If a line in the data has the string "Facultad", please show it.
*** Opening Data records ***
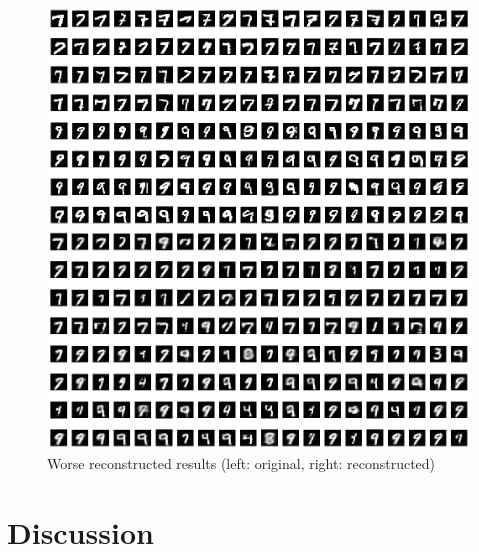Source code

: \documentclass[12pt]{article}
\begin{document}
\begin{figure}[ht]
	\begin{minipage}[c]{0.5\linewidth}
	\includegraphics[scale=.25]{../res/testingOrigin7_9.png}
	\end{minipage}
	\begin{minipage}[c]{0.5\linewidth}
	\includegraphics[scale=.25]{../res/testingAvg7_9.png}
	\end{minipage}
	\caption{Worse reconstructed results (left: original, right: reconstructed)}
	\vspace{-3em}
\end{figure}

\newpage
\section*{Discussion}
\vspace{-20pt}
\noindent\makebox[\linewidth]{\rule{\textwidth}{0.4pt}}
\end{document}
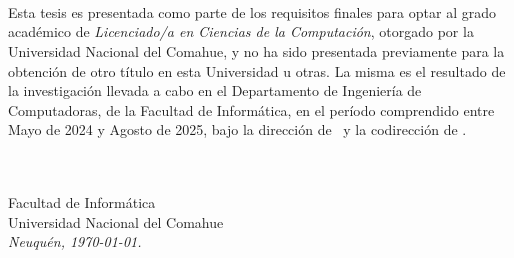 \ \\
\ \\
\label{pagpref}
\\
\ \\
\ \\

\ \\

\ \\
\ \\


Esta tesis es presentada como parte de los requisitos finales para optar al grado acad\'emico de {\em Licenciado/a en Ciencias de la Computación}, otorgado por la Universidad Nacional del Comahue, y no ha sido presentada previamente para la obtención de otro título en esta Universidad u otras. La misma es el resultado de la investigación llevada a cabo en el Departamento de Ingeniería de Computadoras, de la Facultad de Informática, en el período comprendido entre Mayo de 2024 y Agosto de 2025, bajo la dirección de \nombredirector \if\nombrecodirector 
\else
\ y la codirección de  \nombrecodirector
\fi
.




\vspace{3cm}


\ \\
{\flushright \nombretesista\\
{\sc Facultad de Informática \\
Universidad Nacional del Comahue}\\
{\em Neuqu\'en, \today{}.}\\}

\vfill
*** Closing Data records ***
*** Opening Data records ***
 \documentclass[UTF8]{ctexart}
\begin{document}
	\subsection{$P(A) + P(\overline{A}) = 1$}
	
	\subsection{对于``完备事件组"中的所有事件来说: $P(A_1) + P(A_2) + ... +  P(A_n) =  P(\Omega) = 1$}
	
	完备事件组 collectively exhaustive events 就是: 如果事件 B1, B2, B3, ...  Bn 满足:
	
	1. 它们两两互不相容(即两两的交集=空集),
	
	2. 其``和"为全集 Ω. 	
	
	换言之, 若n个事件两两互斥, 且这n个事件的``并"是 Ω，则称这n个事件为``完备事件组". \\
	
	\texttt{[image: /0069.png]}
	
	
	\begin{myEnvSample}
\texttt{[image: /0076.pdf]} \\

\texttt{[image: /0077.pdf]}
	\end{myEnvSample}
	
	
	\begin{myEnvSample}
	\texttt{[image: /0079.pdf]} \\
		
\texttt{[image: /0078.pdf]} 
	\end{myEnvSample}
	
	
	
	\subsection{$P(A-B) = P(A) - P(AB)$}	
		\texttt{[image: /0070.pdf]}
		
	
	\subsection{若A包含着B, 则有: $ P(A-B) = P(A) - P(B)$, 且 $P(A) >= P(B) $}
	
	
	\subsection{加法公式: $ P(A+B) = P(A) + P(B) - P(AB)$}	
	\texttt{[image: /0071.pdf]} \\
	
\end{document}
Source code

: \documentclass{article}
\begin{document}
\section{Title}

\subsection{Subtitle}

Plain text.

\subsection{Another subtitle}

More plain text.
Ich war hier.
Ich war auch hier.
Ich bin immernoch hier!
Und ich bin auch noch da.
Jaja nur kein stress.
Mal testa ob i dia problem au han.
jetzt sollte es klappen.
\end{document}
*** Closing Data records ***
Written solution:
Esta tesis es presentada como parte de los requisitos finales para optar al grado acad\'emico de {\em Licenciado/a en Ciencias de la Computación}, otorgado por la Universidad Nacional del Comahue, y no ha sido presentada previamente para la obtención de otro título en esta Universidad u otras. La misma es el resultado de la investigación llevada a cabo en el Departamento de Ingeniería de Computadoras, de la Facultad de Informática, en el período comprendido entre Mayo de 2024 y Agosto de 2025, bajo la dirección de \nombredirector \if\nombrecodirector 
{\sc Facultad de Informática \\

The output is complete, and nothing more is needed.